World: r3wp

why would a binary use more mem.. shouldn't it be the other way around?

Gabriele has explained it previously, something like this:
Values life in "value slots". Words point to value slots.

Some values live entirely in their value slot -- chars, integers: 
ie the short ones with a determinate maximum length.

Other values live in memory pointed to the by value slot -- such 
as strings.

There is memory allocation optimisation both for value slots (as 
seen in the growing block of integers example above), and elsewhere.

So a single allocation is not enough to deriive the underlying algorithm.

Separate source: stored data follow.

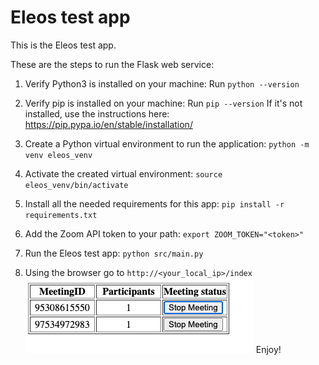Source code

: # Eleos test app

This is the Eleos test app.

These are the steps to run the Flask web service:

1. Verify Python3 is installed on your machine: 
Run `python --version`

2. Verify pip is installed on your machine:
Run `pip --version` 
If it's not installed, use the instructions here: https://pip.pypa.io/en/stable/installation/

3. Create a Python virtual environment to run the application: 
`python -m venv eleos_venv
`
4. Activate the created virtual environment:
`source eleos_venv/bin/activate`

5. Install all the needed requirements for this app:
`pip install -r requirements.txt
`
6. Add the Zoom API token to your path:
`export ZOOM_TOKEN="<token>"
`
7. Run the Eleos test app:
`python src/main.py
`
8. Using the browser go to `http://<your_local_ip>/index`
![alt text](https://raw.githubusercontent.com/pavelzag/Eleos/main/images/screenshot1.png)
Enjoy!

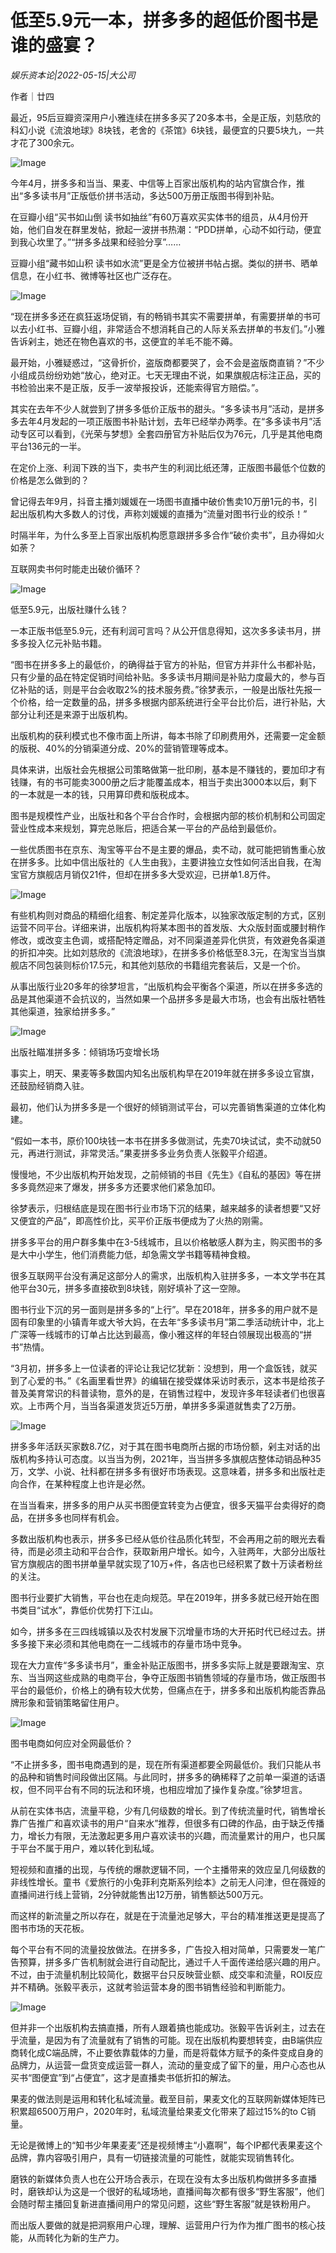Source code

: # 低至5.9元一本，拼多多的超低价图书是谁的盛宴？

*娱乐资本论|2022-05-15|大公司*

作者｜廿四

最近，95后豆瓣资深用户小雅连续在拼多多买了20多本书，全是正版，刘慈欣的科幻小说《流浪地球》8块钱，老舍的《茶馆》6块钱，最便宜的只要5块九，一共才花了300余元。

![Image](https://p3.toutiaoimg.com/origin/tos-cn-i-qvj2lq49k0/31ac90fe26db4bc8b57f8f14d4adee4d?from=pc)

今年4月，拼多多和当当、果麦、中信等上百家出版机构的站内官旗合作，推出“多多读书月”正版低价拼书活动，多达500万册正版图书得到补贴。

在豆瓣小组“买书如山倒 读书如抽丝”有60万喜欢买实体书的组员，从4月份开始，他们自发在群里发帖，掀起一波拼书热潮：“PDD拼单，心动不如行动，便宜到我心坎里了。”“拼多多战果和经验分享”……

豆瓣小组“藏书如山积 读书如水流”更是全方位被拼书帖占据。类似的拼书、晒单信息，在小红书、微博等社区也广泛存在。

![Image](https://p3.toutiaoimg.com/origin/tos-cn-i-qvj2lq49k0/bf1d0aebb067482da584fbbecf5b077a?from=pc)

“现在拼多多还在疯狂返场促销，有的畅销书其实不需要拼单，有需要拼单的书可以去小红书、豆瓣小组，非常适合不想消耗自己的人际关系去拼单的书友们。”小雅告诉剁主，她还在物色喜欢的书，这便宜的羊毛不能不薅。

最开始，小雅疑惑过，“这骨折价，盗版商都要哭了，会不会是盗版商直销？”不少小组成员纷纷劝她“放心，绝对正。七天无理由不说，如果旗舰店标注正品，买的书检验出来不是正版，反手一波举报投诉，还能索得官方赔偿。”。

其实在去年不少人就尝到了拼多多低价正版书的甜头。“多多读书月”活动，是拼多多去年4月发起的一项正版图书补贴计划，去年已经举办两季。在“多多读书月”活动专区可以看到，《光荣与梦想》全套四册官方补贴后仅为76元，几乎是其他电商平台136元的一半。

在定价上涨、利润下跌的当下，卖书产生的利润比纸还薄，正版图书最低个位数的价格是怎么做到的？

曾记得去年9月，抖音主播刘媛媛在一场图书直播中破价售卖10万册1元的书，引起出版机构大多数人的讨伐，声称刘媛媛的直播为“流量对图书行业的绞杀！”

时隔半年，为什么多至上百家出版机构愿意跟拼多多合作“破价卖书”，且办得如火如荼？

互联网卖书何时能走出破价循环？

![Image](https://p3.toutiaoimg.com/origin/tos-cn-i-qvj2lq49k0/835716cfa8a849bd9af829827e816f58?from=pc)

低至5.9元，出版社赚什么钱？

一本正版书低至5.9元，还有利润可言吗？从公开信息得知，这次多多读书月，拼多多投入亿元补贴书籍。

“图书在拼多多上的最低价，的确得益于官方的补贴，但官方并非什么书都补贴，只有少量的品在特定促销时间给补贴。多多读书月期间是补贴力度最大的，参与百亿补贴的话，则是平台会收取2%的技术服务费。”徐梦表示，一般是出版社先报一个价格，给一定数量的品，拼多多根据内部系统进行全平台比价后，进行补贴，大部分让利还是来源于出版机构。

出版机构的获利模式也不像市面上所讲，每本书除了印刷费用外，还需要一定金额的版税、40%的分销渠道分成、20%的营销管理等成本。

具体来讲，出版社会先根据公司策略做第一批印刷，基本是不赚钱的，要加印才有钱赚，有的书可能卖3000册之后才能覆盖成本，相当于卖出3000本以后，剩下的一本就是一本的钱，只用算印费和版税成本。

图书是规模性产业，出版社和各个平台合作时，会根据内部的核价机制和公司固定营业性成本来规划，算完总账后，把适合某一平台的产品给到最低价。

一些优质图书在京东、淘宝等平台不是主要的爆品，卖不动，就可能把销售重心放在拼多多。比如中信出版社的《人生由我》，主要讲独立女性如何活出自我，在淘宝官方旗舰店月销仅21件，但却在拼多多大受欢迎，已拼单1.8万件。

![Image](https://p3.toutiaoimg.com/origin/tos-cn-i-qvj2lq49k0/2e764973c5964236a0172a121fc6b03f?from=pc)

有些机构则对商品的精细化组套、制定差异化版本，以独家改版定制的方式，区别运营不同平台。详细来讲，出版机构将某本图书的首发版、大众版封面或腰封稍作修改，或改变主色调，或搭配特定赠品，对不同渠道差异化供货，有效避免各渠道的折扣冲突。比如刘慈欣的《流浪地球》，在拼多多价格低至8.3元，在淘宝当当旗舰店不同包装则标价17.5元，和其他刘慈欣的书籍组完套装后，又是一个价。

从事出版行业20多年的徐梦坦言，“出版机构会平衡各个渠道，所以在拼多多选的品是其他渠道不会抗议的，当然如果一个品拼多多是最大市场，也会有出版社牺牲其他渠道，独家给拼多多。”

![Image](https://p3.toutiaoimg.com/origin/tos-cn-i-qvj2lq49k0/eeb360e6cdae49f8b04d7bc55a0f2674?from=pc)

出版社瞄准拼多多：倾销场巧变增长场

事实上，明天、果麦等多数国内知名出版机构早在2019年就在拼多多设立官旗，还鼓励经销商入驻。

最初，他们认为拼多多是一个很好的倾销测试平台，可以完善销售渠道的立体化构建。

“假如一本书，原价100块钱一本书在拼多多做测试，先卖70块试试，卖不动就50元，再进行测试，非常灵活。”果麦拼多多业务负责人张毅平介绍道。

慢慢地，不少出版机构开始发现，之前倾销的书目《先生》《自私的基因》等在拼多多竟然迎来了爆发，拼多多方还要求他们紧急加印。

徐梦表示，归根结底是现在图书行业市场下沉的结果，越来越多的读者想要“又好又便宜的产品”，即高性价比，买平价正版书便成为了火热的刚需。

拼多多平台的用户群多集中在3-5线城市，且以价格敏感人群为主，购买图书的多是大中小学生，他们消费能力低，却急需文学书籍等精神食粮。

很多互联网平台没有满足这部分人的需求，出版机构入驻拼多多，一本文学书在其他平台30元，拼多多直接砍到8块钱，刚好填补了这一空隙。

图书行业下沉的另一面则是拼多多的“上行”。早在2018年，拼多多的用户就不是固有印象里的小镇青年或大爷大妈，在去年“多多读书月”第二季活动统计中，北上广深等一线城市的订单占比达到最高，像小雅这样的年轻白领展现出极高的“拼书”热情。

“3月初，拼多多上一位读者的评论让我记忆犹新：没想到，用一个盒饭钱，就买到了心爱的书。”《名画里看世界》的编辑在接受媒体采访时表示，这本书是给孩子普及美育常识的科普读物，意外的是，在销售过程中，发现许多年轻读者们也很喜欢。上市两个月，当当各渠道发货近5万册，单拼多多渠道就售卖了2万册。

![Image](https://p3.toutiaoimg.com/origin/tos-cn-i-qvj2lq49k0/434c427b70ed4ca896d902ed8457ef20?from=pc)

拼多多年活跃买家数8.7亿，对于其在图书电商所占据的市场份额，剁主对话的出版机构多持认可态度。以当当为例，2021年，当当拼多多旗舰店整体动销品种35万，文学、小说、社科都在拼多多有很好市场表现。这意味着，拼多多和出版社走向合作，在某种程度上也许是必然。

在当当看来，拼多多的用户从买书图便宜转变为占便宜，很多天猫平台卖得好的商品，在拼多多也同样有机会。

多数出版机构也表示，拼多多已经从低价往品质化转型，不会再用之前的眼光去看待，而是必须主动和平台合作，获取新用户增长。如今，入驻两年，大部分出版社官方旗舰店的图书拼单量早就实现了10万+件，各店也已经积累了数十万读者粉丝的关注。

图书行业要扩大销售，平台也在走向规范。早在2019年，拼多多就已经开始在图书类目“试水”，靠低价优势打下江山。

如今，拼多多在三四线城镇以及农村发展下沉增量市场的大开拓时代已经过去。拼多多接下来必须和其他电商在一二线城市的存量市场中竞争。

现在大力宣传“多多读书月”，重金补贴正版图书，拼多多实际上就是要跟淘宝、京东、当当网这些成熟的电商平台，争夺正版图书销售领域的存量市场，做正版图书平台的最低价，价格上的确有较大优势，但痛点在于，拼多多和出版机构能否靠品牌形象和营销策略留住用户。

![Image](https://p3.toutiaoimg.com/origin/tos-cn-i-qvj2lq49k0/fb000243e7b9434486b3e3fab3a14043?from=pc)

图书电商如何应对全网最低价？

“不止拼多多，图书电商遇到的是，现在所有渠道都要全网最低价。我们只能从书的品种和销售时间段做出区隔。与此同时，拼多多的确稀释了之前单一渠道的话语权，但不同平台有不同的玩法和环境，也相应增加了操作复杂度。”徐梦坦言。

从前在实体书店，流量平稳，少有几何级数的增长。到了传统流量时代，销售增长靠广告推广和喜欢读书的用户“自来水”推荐，但很多有口碑的作品，由于缺乏传播力，增长力有限，无法激起更多用户喜欢读书的兴趣，而流量累计的用户，也只属于平台不属于用户，难以转化到私域。

短视频和直播的出现，与传统的爆款逻辑不同，一个主播带来的效应呈几何级数的非线性增长。童书《爱旅行的小兔菲利克斯系列绘本》之前无人问津，但在薇娅的直播间进行线上营销，2分钟就能售出12万册，销售额达500万元。

而这样的新流量之所以存在，就是在于流量池足够大，平台的精准推送更是提高了图书市场的天花板。

每个平台有不同的流量投放做法。在拼多多，广告投入相对简单，只需要发一笔广告预算，拼多多广告机制就会进行自动配比，通过千人千面传递给感兴趣的用户。不过，由于流量机制比较简化，数据平台只反映营业额、成交率和流量，ROI反应并不精确。张毅平表示，这就考验运营本身的图书销售经验和判断能力。

![Image](https://p3.toutiaoimg.com/origin/tos-cn-i-qvj2lq49k0/826cd223d38d4572bca67f7a004584d3?from=pc)

但并非一个出版机构去搞直播，所有人跟着搞也能成功。张毅平告诉剁主，过去在乎流量，是因为有了流量就有了销售的可能。现在出版机构要想转变，由B端供应商转化成C端品牌，不止要依靠载体的力量，而是将载体方赋予的条件变成自身的品牌力，从运营一盘货变成运营一群人，流动的量变成了留下的量，用户心态也从买书“图便宜”到“占便宜”，这才是直播卖书低折扣的解法。

果麦的做法则是运用和转化私域流量。截至目前，果麦文化的互联网新媒体矩阵已积累超6500万用户，2020年时，私域流量给果麦文化带来了超过15%的to C销量。

无论是微博上的“知书少年果麦麦”还是视频博主“小嘉啊”，每个IP都代表果麦这个品牌，靠内容吸引用户，具有一切链接流量的可能性，就能实现销售转化。

磨铁的新媒体负责人也在公开场合表示，在现在没有太多出版机构做拼多多直播时，磨铁却认为这是一个很好的私域场地，直播间每次都有很多“野生客服”，他们会随时帮主播回复新进直播间用户的常见问题，这些“野生客服”就是铁粉用户。

而出版人要做的就是把洞察用户心理，理解、运营用户行为作为推广图书的核心技能，从而转化为新的生产力。

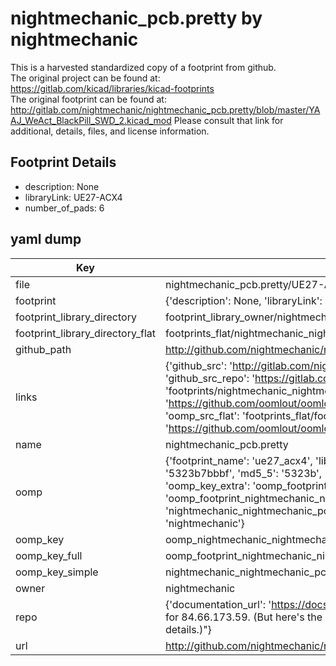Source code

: # nightmechanic_pcb.pretty by nightmechanic  
This is a harvested standardized copy of a footprint from github.  
The original project can be found at:  
https://gitlab.com/kicad/libraries/kicad-footprints  
The original footprint can be found at:
http://gitlab.com/nightmechanic/nightmechanic_pcb.pretty/blob/master/YAAJ_WeAct_BlackPill_SWD_2.kicad_mod
Please consult that link for additional, details, files, and license information.  
## Footprint Details
* description: None  
* libraryLink: UE27-ACX4  
* number_of_pads: 6  
## yaml dump  
| Key | Value |  
| --- | --- |  
| file | nightmechanic_pcb.pretty/UE27-ACX4.kicad_mod |  
| footprint | {'description': None, 'libraryLink': 'UE27-ACX4', 'number_of_pads': 6} |  
| footprint_library_directory | footprint_library_owner/nightmechanic_nightmechanic_pcb.pretty |  
| footprint_library_directory_flat | footprints_flat/nightmechanic_nightmechanic_pcb_ue27_acx4/working |  
| github_path | http://github.com/nightmechanic/nightmechanic_pcb.pretty/blob/master/UE27-ACX4.kicad_mod |  
| links | {'github_src': 'http://gitlab.com/nightmechanic/nightmechanic_pcb.pretty/blob/master/YAAJ_WeAct_BlackPill_SWD_2.kicad_mod', 'github_src_repo': 'https://gitlab.com/kicad/libraries/kicad-footprints', 'oomp_bot': 'footprints/nightmechanic_nightmechanic_pcb_ue27_acx4/working', 'oomp_bot_github': 'https://github.com/oomlout/oomlout_oomp_footprint_bot/tree/main/footprints/nightmechanic_nightmechanic_pcb_ue27_acx4/working', 'oomp_src_flat': 'footprints_flat/footprints_flat/nightmechanic_nightmechanic_pcb_ue27_acx4/working', 'oomp_src_flat_github': 'https://github.com/oomlout/oomlout_oomp_footprint_src/tree/main/footprints_flat/nightmechanic_nightmechanic_pcb_ue27_acx4/working'} |  
| name | nightmechanic_pcb.pretty |  
| oomp | {'footprint_name': 'ue27_acx4', 'library_name': 'nightmechanic_pcb', 'md5': '5323b7bbbf4a9f30861fa631438a4091', 'md5_10': '5323b7bbbf', 'md5_5': '5323b', 'md5_6': '5323b7', 'oomp_key': 'oomp_nightmechanic_nightmechanic_pcb_ue27_acx4', 'oomp_key_extra': 'oomp_footprint_nightmechanic_nightmechanic_pcb_ue27_acx4', 'oomp_key_full': 'oomp_footprint_nightmechanic_nightmechanic_pcb_ue27_acx4_5323b7', 'oomp_key_simple': 'nightmechanic_nightmechanic_pcb_ue27_acx4', 'original_filename': 'nightmechanic_pcb.pretty/UE27-ACX4.kicad_mod', 'owner_name': 'nightmechanic'} |  
| oomp_key | oomp_nightmechanic_nightmechanic_pcb_ue27_acx4 |  
| oomp_key_full | oomp_footprint_nightmechanic_nightmechanic_pcb_ue27_acx4 |  
| oomp_key_simple | nightmechanic_nightmechanic_pcb_ue27_acx4 |  
| owner | nightmechanic |  
| repo | {'documentation_url': 'https://docs.github.com/rest/overview/resources-in-the-rest-api#rate-limiting', 'message': "API rate limit exceeded for 84.66.173.59. (But here's the good news: Authenticated requests get a higher rate limit. Check out the documentation for more details.)"} |  
| url | http://github.com/nightmechanic/nightmechanic_pcb.pretty |  

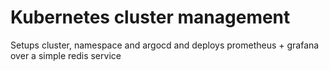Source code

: # Kubernetes cluster management

Setups cluster, namespace and argocd and deploys prometheus + grafana over a simple redis service

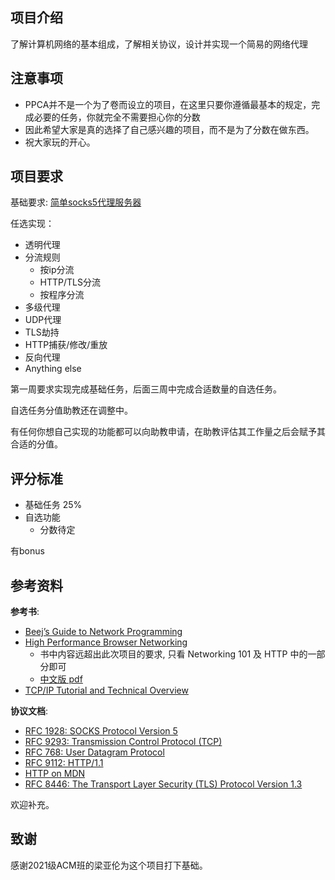 ## 项目介绍

了解计算机网络的基本组成，了解相关协议，设计并实现一个简易的网络代理



## 注意事项

- PPCA并不是一个为了卷而设立的项目，在这里只要你遵循最基本的规定，完成必要的任务，你就完全不需要担心你的分数
- 因此希望大家是真的选择了自己感兴趣的项目，而不是为了分数在做东西。
- 祝大家玩的开心。

## 项目要求

基础要求: [简单socks5代理服务器](socks5.md)

任选实现：

- 透明代理
- 分流规则
  - 按ip分流
  - HTTP/TLS分流
  - 按程序分流
- 多级代理
- UDP代理
- TLS劫持
- HTTP捕获/修改/重放
- 反向代理
- Anything else

第一周要求实现完成基础任务，后面三周中完成合适数量的自选任务。

自选任务分值助教还在调整中。

有任何你想自己实现的功能都可以向助教申请，在助教评估其工作量之后会赋予其合适的分值。



## 评分标准

- 基础任务 25%
- 自选功能
  - 分数待定

有bonus



## 参考资料

**参考书**:

- [Beej’s Guide to Network Programming](https://beej.us/guide/bgnet/)
- [High Performance Browser Networking](https://hpbn.co/)
  - 书中内容远超出此次项目的要求, 只看 Networking 101 及 HTTP 中的一部分即可
  - [中文版 pdf](https://jbox.sjtu.edu.cn/l/O1voXQ)
- [TCP/IP Tutorial and Technical Overview](https://www.redbooks.ibm.com/redbooks/pdfs/gg243376.pdf)

**协议文档**:

- [RFC 1928: SOCKS Protocol Version 5](https://www.rfc-editor.org/rfc/rfc1928)
- [RFC 9293: Transmission Control Protocol (TCP)](https://www.rfc-editor.org/rfc/rfc9293)
- [RFC 768: User Datagram Protocol](https://www.rfc-editor.org/rfc/rfc768)
- [RFC 9112: HTTP/1.1](https://www.rfc-editor.org/rfc/rfc9112.html)
- [HTTP on MDN](https://developer.mozilla.org/en-US/docs/Web/HTTP)
- [RFC 8446: The Transport Layer Security (TLS) Protocol Version 1.3](https://www.rfc-editor.org/rfc/rfc8446)

欢迎补充。



## 致谢

感谢2021级ACM班的梁亚伦为这个项目打下基础。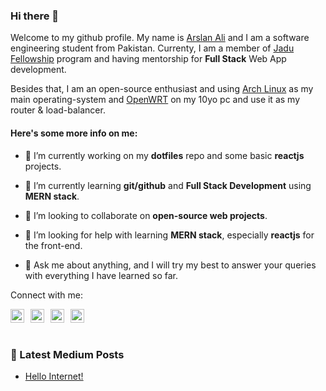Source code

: ### Hi there 👋

Welcome to my github profile. My name is [Arslan Ali][github]
and I am a software engineering student from Pakistan. Currenty, I am a member of
[Jadu Fellowship][jadu] program and having mentorship for
**Full Stack** Web App development.

Besides that, I am an open-source enthusiast and using [Arch Linux][arch]
as my main operating-system and [OpenWRT][openwrt] on my 10yo pc
and use it as my router & load-balancer.

#### Here's some more info on me:

- 🔭 I’m currently working on my **dotfiles** repo and some basic **reactjs** projects.

- 🌱 I’m currently learning **git/github** and **Full Stack Development** using
  **MERN stack**.

- 👯 I’m looking to collaborate on **open-source web projects**.

- 🤔 I’m looking for help with learning **MERN stack**, especially **reactjs**
  for the front-end.

- 💬 Ask me about anything, and I will try my best to answer your queries with
  everything I have learned so far.

Connect with me:

[<img
    width="22"
    align="left"
    style="margin-right:10px"
    alt="Twitter-logo"
    src="https://upload.wikimedia.org/wikipedia/en/9/9f/Twitter_bird_logo_2012.svg"
/>][twitter]
[<img
    width="22"
    align="left"
    style="margin-right:10px"
    alt="Facebook-logo"
    src="https://upload.wikimedia.org/wikipedia/commons/5/51/Facebook_f_logo_%282019%29.svg"
/>][facebook]
[<img
    width="22"
    align="left"
    style="margin-right:10px"
    alt="LinkedIn-logo"
    src="https://content.linkedin.com/content/dam/me/business/en-us/amp/brand-site/v2/bg/LI-Bug.svg.original.svg"
/>][linkedin]

[<img
    width="22"
    align="left"
    style="margin-right:10px"
    alt="Medium-logo"
    src="https://unpkg.com/simple-icons@v4/icons/medium.svg"
/>][medium]

## <br />

### :pencil: Latest Medium Posts

<!-- BLOG-POST-LIST:START -->

- [Hello Internet!](https://medium.com/@techyarsal/hello-internet-6e840157ef75?source=rss-c4d6c427b2ef------2)
<!-- BLOG-POST-LIST:END -->

[github]: https://github.com/techyArsal/
[facebook]: https://facebook.com/techyArsal/
[twitter]: https://twitter.com/techyArsal/
[linkedin]: https://www.linkedin.com/in/techyArsal/
[medium]: https://techyArsal.medium.com/
[jadu]: https://jadujobs.com/
[arch]: https://archlinux.org/
[openwrt]: https://openwrt.org/
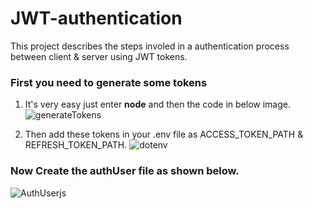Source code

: 
# JWT-authentication
 This project describes the steps involed in a authentication process between client & server using JWT tokens.

### First you need to generate some tokens 
 1. It's very easy just enter **node** and then the code in below image.
![generateTokens](https://user-images.githubusercontent.com/76589507/113830479-4865e480-97a4-11eb-8c28-64451f35146e.PNG)

 2. Then add these tokens in your .env file as ACCESS_TOKEN_PATH & REFRESH_TOKEN_PATH.
 ![dotenv](https://user-images.githubusercontent.com/76589507/113831448-40f30b00-97a5-11eb-800a-45dc8f1aa073.PNG)

### Now Create the authUser file as shown below.
![AuthUserjs](https://user-images.githubusercontent.com/76589507/113831623-70a21300-97a5-11eb-80e5-cd50fbd93f68.PNG)

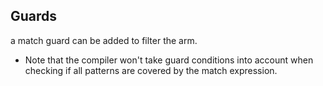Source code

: ## Guards

a match guard can be added to filter the arm.

- Note that the compiler won't take guard conditions into account when checking if all patterns are covered by the match
  expression.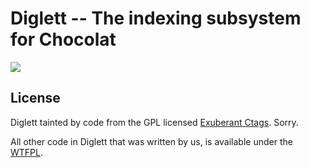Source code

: # Diglett -- The indexing subsystem for Chocolat

![](http://i.imgur.com/kpxCh.git)

## License

Diglett tainted by code from the GPL licensed [Exuberant Ctags](http://ctags.sourceforce.net). Sorry.

All other code in Diglett that was written by us, is available under the [WTFPL](sam.zoy.org/wtfpl).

And a binary is just a type of string, so yes, the value slot contains 
a pointer to the actual data.

Value slots are always 16 bytes long in current REBOL versions (Says 
Gabriel).

It seems reasonable to assume this will increase if REBOL goes 64bit 
(speculates Sunanda)

so then a block of integers  ie: [1234432   345   45345   5435   
2345  5435353]  .. .
is the most efficient way to store?

Storing a bunch of integers in a binary should be more efficient, 
only one value slot used, and each integer takes only 32bits.

I guess that's my point.. i need to use 32 bits to store a single 
integer??

What precision do you need in your integers ?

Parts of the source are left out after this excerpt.